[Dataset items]
▬▬▬▬▬▬

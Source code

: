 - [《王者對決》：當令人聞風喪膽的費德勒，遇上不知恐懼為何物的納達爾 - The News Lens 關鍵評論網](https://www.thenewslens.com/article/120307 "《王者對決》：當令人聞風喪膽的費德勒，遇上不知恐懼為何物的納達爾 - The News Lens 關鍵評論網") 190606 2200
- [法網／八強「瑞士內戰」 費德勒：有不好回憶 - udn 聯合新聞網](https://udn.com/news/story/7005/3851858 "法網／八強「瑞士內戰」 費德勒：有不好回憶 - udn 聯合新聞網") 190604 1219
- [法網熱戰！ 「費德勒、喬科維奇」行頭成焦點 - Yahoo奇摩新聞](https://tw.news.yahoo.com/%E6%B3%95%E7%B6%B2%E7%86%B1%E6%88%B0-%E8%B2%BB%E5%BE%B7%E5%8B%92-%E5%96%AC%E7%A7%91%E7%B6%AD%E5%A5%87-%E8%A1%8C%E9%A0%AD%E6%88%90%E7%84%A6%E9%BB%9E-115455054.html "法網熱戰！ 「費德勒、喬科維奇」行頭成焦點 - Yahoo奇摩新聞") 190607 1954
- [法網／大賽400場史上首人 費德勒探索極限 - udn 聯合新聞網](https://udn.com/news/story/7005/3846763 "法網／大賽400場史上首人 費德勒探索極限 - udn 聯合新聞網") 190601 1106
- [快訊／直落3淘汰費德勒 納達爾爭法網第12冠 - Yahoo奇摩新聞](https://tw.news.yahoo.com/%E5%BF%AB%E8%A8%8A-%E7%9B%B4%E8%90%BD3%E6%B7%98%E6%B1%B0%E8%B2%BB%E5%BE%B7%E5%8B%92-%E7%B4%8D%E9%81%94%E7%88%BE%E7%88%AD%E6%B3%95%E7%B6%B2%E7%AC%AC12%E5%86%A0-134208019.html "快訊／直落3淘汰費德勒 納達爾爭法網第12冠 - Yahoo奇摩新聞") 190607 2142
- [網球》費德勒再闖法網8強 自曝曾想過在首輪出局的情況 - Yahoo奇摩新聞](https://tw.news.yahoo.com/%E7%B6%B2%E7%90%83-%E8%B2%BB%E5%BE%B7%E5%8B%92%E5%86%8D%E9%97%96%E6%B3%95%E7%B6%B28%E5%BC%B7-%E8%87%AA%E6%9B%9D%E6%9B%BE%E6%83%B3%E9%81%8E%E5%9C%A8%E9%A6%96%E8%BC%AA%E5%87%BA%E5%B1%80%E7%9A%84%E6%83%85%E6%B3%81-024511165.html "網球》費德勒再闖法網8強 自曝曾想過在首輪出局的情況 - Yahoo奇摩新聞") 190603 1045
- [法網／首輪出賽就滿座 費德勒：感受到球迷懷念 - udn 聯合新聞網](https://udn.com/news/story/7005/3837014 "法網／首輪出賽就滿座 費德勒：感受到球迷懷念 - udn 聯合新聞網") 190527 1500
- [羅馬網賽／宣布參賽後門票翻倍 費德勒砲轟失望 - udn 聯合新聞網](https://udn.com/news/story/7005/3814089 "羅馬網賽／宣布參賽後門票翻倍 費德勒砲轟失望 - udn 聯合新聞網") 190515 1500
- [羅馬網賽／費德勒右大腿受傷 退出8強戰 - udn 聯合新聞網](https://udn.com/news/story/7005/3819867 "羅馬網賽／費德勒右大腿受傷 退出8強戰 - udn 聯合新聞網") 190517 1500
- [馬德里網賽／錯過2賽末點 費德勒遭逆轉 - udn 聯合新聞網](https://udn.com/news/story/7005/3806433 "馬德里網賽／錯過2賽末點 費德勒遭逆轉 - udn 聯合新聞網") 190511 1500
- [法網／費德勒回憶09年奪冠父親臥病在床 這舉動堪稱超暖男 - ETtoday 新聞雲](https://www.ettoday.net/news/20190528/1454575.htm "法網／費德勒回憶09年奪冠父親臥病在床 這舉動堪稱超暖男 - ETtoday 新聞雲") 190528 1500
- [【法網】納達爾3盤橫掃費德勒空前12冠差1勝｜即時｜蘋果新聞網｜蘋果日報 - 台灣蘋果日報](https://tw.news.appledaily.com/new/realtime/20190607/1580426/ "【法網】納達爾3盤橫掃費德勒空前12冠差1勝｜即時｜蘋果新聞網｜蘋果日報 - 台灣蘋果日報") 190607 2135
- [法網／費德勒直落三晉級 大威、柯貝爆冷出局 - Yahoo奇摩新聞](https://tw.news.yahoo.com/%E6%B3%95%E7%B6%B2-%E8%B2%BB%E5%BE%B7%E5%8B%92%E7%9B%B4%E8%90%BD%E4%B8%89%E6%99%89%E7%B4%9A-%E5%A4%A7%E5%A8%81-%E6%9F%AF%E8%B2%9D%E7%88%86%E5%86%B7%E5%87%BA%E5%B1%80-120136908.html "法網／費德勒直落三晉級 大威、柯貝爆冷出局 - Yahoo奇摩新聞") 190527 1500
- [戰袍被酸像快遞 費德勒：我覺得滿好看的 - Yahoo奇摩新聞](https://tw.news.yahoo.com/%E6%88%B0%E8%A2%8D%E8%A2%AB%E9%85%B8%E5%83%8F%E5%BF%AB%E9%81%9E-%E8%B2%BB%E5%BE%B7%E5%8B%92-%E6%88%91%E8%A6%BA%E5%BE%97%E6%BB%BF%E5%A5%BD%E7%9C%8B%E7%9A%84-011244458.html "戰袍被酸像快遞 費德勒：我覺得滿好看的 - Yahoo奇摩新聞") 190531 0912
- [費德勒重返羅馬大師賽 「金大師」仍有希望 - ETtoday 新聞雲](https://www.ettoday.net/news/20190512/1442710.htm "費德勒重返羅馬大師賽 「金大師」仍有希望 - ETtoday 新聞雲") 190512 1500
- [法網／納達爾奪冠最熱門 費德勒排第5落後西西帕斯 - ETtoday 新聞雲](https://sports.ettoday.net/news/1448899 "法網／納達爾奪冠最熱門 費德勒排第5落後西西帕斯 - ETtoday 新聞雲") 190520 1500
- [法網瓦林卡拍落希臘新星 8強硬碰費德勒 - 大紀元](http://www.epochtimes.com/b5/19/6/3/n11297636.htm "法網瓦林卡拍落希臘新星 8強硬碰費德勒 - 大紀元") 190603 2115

▬▬▬▬▬▬

WHAT YOU NEED TO DO
Print the line containing "- [法網／費德勒直落三晉級 大威、柯貝爆冷出局", then every line after it through the last line of the records, each exactly as written; nothing else belongs in the answer.

ANSWER SPACE
- [法網／費德勒直落三晉級 大威、柯貝爆冷出局 - Yahoo奇摩新聞](https://tw.news.yahoo.com/%E6%B3%95%E7%B6%B2-%E8%B2%BB%E5%BE%B7%E5%8B%92%E7%9B%B4%E8%90%BD%E4%B8%89%E6%99%89%E7%B4%9A-%E5%A4%A7%E5%A8%81-%E6%9F%AF%E8%B2%9D%E7%88%86%E5%86%B7%E5%87%BA%E5%B1%80-120136908.html "法網／費德勒直落三晉級 大威、柯貝爆冷出局 - Yahoo奇摩新聞") 190527 1500
- [戰袍被酸像快遞 費德勒：我覺得滿好看的 - Yahoo奇摩新聞](https://tw.news.yahoo.com/%E6%88%B0%E8%A2%8D%E8%A2%AB%E9%85%B8%E5%83%8F%E5%BF%AB%E9%81%9E-%E8%B2%BB%E5%BE%B7%E5%8B%92-%E6%88%91%E8%A6%BA%E5%BE%97%E6%BB%BF%E5%A5%BD%E7%9C%8B%E7%9A%84-011244458.html "戰袍被酸像快遞 費德勒：我覺得滿好看的 - Yahoo奇摩新聞") 190531 0912
- [費德勒重返羅馬大師賽 「金大師」仍有希望 - ETtoday 新聞雲](https://www.ettoday.net/news/20190512/1442710.htm "費德勒重返羅馬大師賽 「金大師」仍有希望 - ETtoday 新聞雲") 190512 1500
- [法網／納達爾奪冠最熱門 費德勒排第5落後西西帕斯 - ETtoday 新聞雲](https://sports.ettoday.net/news/1448899 "法網／納達爾奪冠最熱門 費德勒排第5落後西西帕斯 - ETtoday 新聞雲") 190520 1500
- [法網瓦林卡拍落希臘新星 8強硬碰費德勒 - 大紀元](http://www.epochtimes.com/b5/19/6/3/n11297636.htm "法網瓦林卡拍落希臘新星 8強硬碰費德勒 - 大紀元") 190603 2115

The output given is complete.